The ASA/CAP have released a post called: Not all conditions are created equal – a significant insight into significant conditions. I have enclosed the text of the link below, but please have a look at the ASA/CAP site as there are lots of things of interest to anyone with an interest in Ethical Marketing.
When running a promotion, the likelihood is that there will be certain terms and conditions which participants need to take into account. Some of these terms and conditions will be so important to a consumer’s understanding of a promotion, that they will be considered ‘significant conditions’.
Code rule 8.17 of the CAP Code states that all marketing communications, or other material referring to promotions, must communicate all applicable significant conditions, or information where the omission of such conditions or information is likely to mislead.

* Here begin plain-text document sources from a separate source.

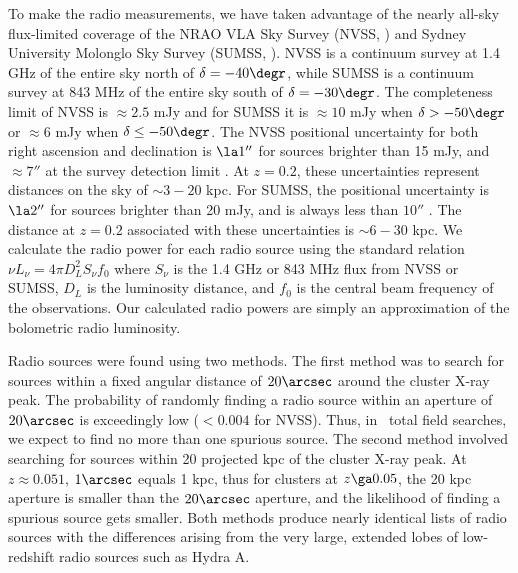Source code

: \documentclass[12pt,preprint]{aastex}
\begin{document}
To make the radio measurements, we have taken advantage of the nearly
all-sky flux-limited coverage of the NRAO VLA Sky Survey (NVSS,
\citealt{nvss}) and Sydney University Molonglo Sky Survey (SUMSS,
\citealt{sumss1, sumss2}). NVSS is a continuum survey at 1.4 GHz of
the entire sky north of $\delta = -40\degr$, while SUMSS is a
continuum survey at 843 MHz of the entire sky south of $\delta =
-30\degr$. The completeness limit of NVSS is $\approx 2.5$ mJy and for
SUMSS it is $\approx 10$ mJy when $\delta > -50\degr$ or $\approx 6$
mJy when $\delta \leq -50\degr$. The NVSS positional uncertainty for
both right ascension and declination is $\la 1''$ for sources brighter
than 15 mJy, and $\approx 7''$ at the survey detection limit
\citep{nvss}. At $z=0.2$, these uncertainties represent distances on
the sky of $\sim3-20$ kpc. For SUMSS, the positional uncertainty is
$\la 2''$ for sources brighter than 20 mJy, and is always less than
$10''$ \citep{sumss1,sumss2}. The distance at $z=0.2$ associated with
these uncertainties is $\sim6-30$ kpc. We calculate the radio power
for each radio source using the standard relation $\nu L_{\nu} = 4 \pi
D_L^2 S_{\nu} f_0$ where $S_{\nu}$ is the 1.4 GHz or 843 MHz flux from
NVSS or SUMSS, $D_L$ is the luminosity distance, and $f_0$ is the
central beam frequency of the observations. Our calculated radio
powers are simply an approximation of the bolometric radio luminosity.

Radio sources were found using two methods. The first method was to
search for sources within a fixed angular distance of $20\arcsec$
around the cluster X-ray peak. The probability of randomly finding a
radio source within an aperture of $20\arcsec$ is exceedingly low ($<
0.004$ for NVSS). Thus, in \clnum\ total field searches, we expect to
find no more than one spurious source. The second method involved
searching for sources within 20 projected kpc of the cluster X-ray
peak. At $z \approx 0.051$, $1\arcsec$ equals 1 kpc, thus for clusters
at $z \ga 0.05$, the 20 kpc aperture is smaller than the $20\arcsec$
aperture, and the likelihood of finding a spurious source gets
smaller. Both methods produce nearly identical lists of radio sources
with the differences arising from the very large, extended lobes of
low-redshift radio sources such as Hydra A.
\end{document}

What makes a condition significant?
If a condition is likely to influence a consumer’s understanding of the promotion, it’s a significant one. These conditions could affect whether someone chooses to participate in a promotion or not, and if they are omitted from the ad, it is likely that the ad would mislead materially.
Code rule 8.17 includes a list of conditions which are likely to be considered significant, if they apply. These will differ depending on the promotion but normally include a clear explanation of how to participate, a closing date, the nature and number of prizes or gifts, any restrictions on who can participate, and availability. Sometimes, it is easy to recognise which conditions are likely to be considered significant, such as a description of the prize, or the closing date for entries into the promotion.
However, the list set out in 8.17 is non-exhaustive, and it’s important to consider whether there are any other conditions specific to a promotion which are likely to be considered significant, such as any unusual entry requirements or particular instructions on claiming a prize once selected as the winner.
Where should these be included?
As stated in Code rule 8.17, these must be included in all ads which refer to the promotion. This means any initial online banner ad, tweet, facebook or Instagram post, email, website, or any other advertising which references an offer. If a promotion has too many significant conditions to include in media with limited space, it might not be the right place to tell people about it.
Significant conditions should be presented in a clear and prominent way, and should be easy for a consumer to understand, taking into consideration the media in which the ad will appear. It will not be sufficient to include these on a webpage after the consumer clicks through from an ad, or in full terms and conditions that are separate from the ad, even if the ad makes it clear that terms and conditions apply, or provides a link to these. It’s also unlikely to be enough to include these in a pop up box.
What about the other terms and conditions?
They need to be easily accessible and remain accessible throughout the promotion. These may include (but are not limited to); any restriction on the number of entries, whether there is a cash alternative to a prize, and how and when winners and results will be announced.